When the installation is done, do a quick check on the ownership of the Anaconda folder by typing:

ls -al /usr/local

See if the owner and owner group are both ubuntu (or whatever user name/group you are using). If not (it might say root if you decide to fully automate this installation process with a script), change the ownership to yourself by typing:

sudo chown -r ubunut:ubuntu /usr/local/anaconda

This is only necessary if you intend to install extra packages using pip rather than conda (Anaconda's own package manager).

Step 2: Installing Apache Spark

Download the latest Spark package from the spark homepage. I recommend the pre-built versions.

Once downloaded untar the package into /usr/local as well by typing:

tar -xvf <path_to_spark>.tar.gz -C /usr/local/

Then add SPARK_HOME to your environment variables

export SPARK_HOME=/usr/local/<spark_root_folder>

And that's it!
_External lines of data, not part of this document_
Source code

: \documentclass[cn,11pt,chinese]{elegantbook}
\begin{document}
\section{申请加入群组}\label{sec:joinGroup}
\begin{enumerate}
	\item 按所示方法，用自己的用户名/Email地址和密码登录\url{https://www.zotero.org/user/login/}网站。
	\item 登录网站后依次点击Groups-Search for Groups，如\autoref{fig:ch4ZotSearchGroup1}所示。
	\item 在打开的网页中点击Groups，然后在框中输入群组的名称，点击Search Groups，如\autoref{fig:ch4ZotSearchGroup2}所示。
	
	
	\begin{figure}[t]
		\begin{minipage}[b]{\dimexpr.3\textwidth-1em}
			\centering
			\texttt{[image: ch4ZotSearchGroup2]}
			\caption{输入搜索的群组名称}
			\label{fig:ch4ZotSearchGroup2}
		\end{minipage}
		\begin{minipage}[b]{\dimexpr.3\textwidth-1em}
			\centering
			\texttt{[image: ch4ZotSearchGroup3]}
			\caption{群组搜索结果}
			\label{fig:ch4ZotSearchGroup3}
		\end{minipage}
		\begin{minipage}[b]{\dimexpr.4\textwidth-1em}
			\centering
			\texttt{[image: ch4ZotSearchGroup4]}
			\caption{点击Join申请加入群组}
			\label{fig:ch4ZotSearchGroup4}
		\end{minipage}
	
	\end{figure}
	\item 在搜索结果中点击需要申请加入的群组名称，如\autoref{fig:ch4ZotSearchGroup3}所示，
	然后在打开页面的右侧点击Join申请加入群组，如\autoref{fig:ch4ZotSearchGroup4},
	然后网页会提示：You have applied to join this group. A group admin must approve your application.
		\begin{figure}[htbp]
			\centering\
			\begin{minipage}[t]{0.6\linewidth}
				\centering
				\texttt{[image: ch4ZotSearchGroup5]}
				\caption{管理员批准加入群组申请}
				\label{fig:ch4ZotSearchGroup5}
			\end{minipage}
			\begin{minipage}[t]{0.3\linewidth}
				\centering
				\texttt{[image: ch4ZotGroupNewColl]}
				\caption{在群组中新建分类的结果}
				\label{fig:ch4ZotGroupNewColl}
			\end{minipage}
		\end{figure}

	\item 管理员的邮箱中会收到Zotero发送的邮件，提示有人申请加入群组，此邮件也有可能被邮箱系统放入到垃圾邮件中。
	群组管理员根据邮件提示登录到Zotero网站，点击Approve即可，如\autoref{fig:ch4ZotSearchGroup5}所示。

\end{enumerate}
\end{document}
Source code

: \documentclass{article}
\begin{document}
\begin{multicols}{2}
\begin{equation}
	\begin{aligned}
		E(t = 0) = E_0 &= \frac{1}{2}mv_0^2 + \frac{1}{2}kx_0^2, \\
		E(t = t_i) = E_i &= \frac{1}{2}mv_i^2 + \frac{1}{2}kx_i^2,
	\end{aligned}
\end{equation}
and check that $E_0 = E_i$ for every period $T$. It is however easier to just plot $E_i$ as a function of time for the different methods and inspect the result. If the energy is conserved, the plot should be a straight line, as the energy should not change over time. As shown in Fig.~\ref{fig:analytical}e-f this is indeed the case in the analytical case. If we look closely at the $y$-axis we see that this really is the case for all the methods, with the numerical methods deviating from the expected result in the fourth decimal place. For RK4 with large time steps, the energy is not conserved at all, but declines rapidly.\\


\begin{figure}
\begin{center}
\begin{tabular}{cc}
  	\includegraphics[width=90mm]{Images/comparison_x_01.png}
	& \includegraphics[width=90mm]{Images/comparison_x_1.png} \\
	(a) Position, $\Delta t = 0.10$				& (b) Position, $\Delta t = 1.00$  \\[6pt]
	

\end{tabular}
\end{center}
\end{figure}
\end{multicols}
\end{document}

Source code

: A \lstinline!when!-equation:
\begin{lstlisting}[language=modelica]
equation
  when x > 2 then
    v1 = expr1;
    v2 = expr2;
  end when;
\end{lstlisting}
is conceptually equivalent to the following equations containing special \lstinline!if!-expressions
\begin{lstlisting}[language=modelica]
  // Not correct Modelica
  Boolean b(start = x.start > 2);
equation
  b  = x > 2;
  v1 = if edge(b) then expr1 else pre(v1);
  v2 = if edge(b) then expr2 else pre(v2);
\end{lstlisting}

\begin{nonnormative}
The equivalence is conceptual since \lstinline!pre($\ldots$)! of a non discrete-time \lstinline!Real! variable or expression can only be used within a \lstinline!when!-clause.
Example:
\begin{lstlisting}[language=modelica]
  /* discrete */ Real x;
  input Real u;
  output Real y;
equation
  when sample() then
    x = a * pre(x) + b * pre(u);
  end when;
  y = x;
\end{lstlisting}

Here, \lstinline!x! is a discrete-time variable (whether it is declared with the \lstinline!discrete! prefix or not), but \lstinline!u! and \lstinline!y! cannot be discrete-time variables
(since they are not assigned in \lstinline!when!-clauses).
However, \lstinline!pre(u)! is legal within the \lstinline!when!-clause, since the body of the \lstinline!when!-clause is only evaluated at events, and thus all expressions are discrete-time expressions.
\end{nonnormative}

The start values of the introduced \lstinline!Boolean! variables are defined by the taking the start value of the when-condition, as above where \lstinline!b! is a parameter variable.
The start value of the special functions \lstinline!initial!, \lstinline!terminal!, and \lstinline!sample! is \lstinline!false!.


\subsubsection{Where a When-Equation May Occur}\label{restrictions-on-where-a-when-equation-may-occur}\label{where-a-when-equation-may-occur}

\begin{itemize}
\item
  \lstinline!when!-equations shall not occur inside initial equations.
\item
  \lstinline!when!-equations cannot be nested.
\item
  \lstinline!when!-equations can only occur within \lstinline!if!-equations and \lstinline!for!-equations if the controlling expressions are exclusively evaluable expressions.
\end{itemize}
Spark is installed.

Step 3: Starting IPython Notebook with Apache Spark

To start Spark with IPython, type in the following command (or save it in a shell script for reuseability):

PYSPARK_DRIVER_PYTHON=jupyter PYSPARK_DRIVER_PYTHON_OPTS="notebook --no-browser" $SPARK_HOME/bin/pyspark --master local[2]

Let's break the command down. The first part, PYSPARK_DRIVER_PYTHON=jupyter, tells Spark to use Jupyter as the driver Python. The second part passes options or arguments to the driver Python and tells Spark to start a Jupyter notebook without automatically opening a browser window. The third part invokes Spark in Python in local mode with 2 cores.

If you are deploying Spark to a cluster of nodes, change --master local[2] to --master <ip_address_of_master_node>:<master_node_listening_port>.

Other notes if deploying to a cluster...

  • Apache Spark configurations are stored in the following files in $SPARK_HOME/conf:

    • spark-defaults.conf

    • spark-env.sh

  • spark-defaults.conf stores the basic or cluster-wide configurations

  • spark-env.sh stores the node-specific configuration. For example, if you want a particular worker node to have slightly different configuration from the default. This file is read when Spark is initiated on the node itself.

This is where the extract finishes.